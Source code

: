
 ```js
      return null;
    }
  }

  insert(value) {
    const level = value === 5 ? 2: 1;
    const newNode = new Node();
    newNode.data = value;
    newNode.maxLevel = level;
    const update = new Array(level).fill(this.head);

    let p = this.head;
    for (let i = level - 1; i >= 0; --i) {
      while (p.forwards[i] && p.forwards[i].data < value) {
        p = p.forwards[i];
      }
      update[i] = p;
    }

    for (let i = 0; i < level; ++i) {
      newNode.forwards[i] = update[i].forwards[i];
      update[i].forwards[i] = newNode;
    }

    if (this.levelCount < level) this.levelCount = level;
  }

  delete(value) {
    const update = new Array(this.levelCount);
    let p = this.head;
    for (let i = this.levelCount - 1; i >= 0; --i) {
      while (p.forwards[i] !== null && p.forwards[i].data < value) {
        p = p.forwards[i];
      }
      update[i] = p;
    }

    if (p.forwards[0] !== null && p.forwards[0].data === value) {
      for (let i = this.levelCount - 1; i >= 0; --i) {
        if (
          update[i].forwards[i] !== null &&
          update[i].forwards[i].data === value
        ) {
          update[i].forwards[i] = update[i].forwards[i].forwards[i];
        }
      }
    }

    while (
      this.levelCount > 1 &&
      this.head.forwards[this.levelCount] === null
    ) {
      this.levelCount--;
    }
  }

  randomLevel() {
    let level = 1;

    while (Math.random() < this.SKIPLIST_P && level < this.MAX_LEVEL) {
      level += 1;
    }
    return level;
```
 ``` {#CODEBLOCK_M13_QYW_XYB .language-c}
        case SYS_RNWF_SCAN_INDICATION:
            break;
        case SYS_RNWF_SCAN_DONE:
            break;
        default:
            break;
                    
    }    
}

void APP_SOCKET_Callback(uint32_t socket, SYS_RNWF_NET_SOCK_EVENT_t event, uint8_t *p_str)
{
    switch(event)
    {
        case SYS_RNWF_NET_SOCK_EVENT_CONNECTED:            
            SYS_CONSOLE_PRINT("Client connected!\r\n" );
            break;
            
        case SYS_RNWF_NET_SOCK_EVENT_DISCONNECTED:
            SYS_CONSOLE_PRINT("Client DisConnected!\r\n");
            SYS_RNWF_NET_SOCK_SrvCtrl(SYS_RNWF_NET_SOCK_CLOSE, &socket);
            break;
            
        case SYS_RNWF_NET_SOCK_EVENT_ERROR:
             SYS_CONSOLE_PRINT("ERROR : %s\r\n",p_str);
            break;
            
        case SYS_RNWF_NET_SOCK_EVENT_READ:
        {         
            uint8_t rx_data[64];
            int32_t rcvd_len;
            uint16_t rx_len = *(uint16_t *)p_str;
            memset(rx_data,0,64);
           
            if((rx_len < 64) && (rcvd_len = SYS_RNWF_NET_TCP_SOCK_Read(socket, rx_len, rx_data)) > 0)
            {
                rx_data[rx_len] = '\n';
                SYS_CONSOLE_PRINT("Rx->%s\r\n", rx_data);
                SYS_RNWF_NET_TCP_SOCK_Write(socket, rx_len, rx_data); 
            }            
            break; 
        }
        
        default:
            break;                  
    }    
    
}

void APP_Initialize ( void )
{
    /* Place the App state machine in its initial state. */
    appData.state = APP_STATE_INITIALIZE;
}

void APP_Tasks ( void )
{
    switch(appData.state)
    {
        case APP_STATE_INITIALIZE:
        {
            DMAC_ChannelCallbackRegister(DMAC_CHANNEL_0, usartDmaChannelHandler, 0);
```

__TASK PROMPT__:
Show every line in the records above that contains the word "null".

__OUTPUT__:
      return null;
      while (p.forwards[i] !== null && p.forwards[i].data < value) {
    if (p.forwards[0] !== null && p.forwards[0].data === value) {
          update[i].forwards[i] !== null &&
      this.head.forwards[this.levelCount] === null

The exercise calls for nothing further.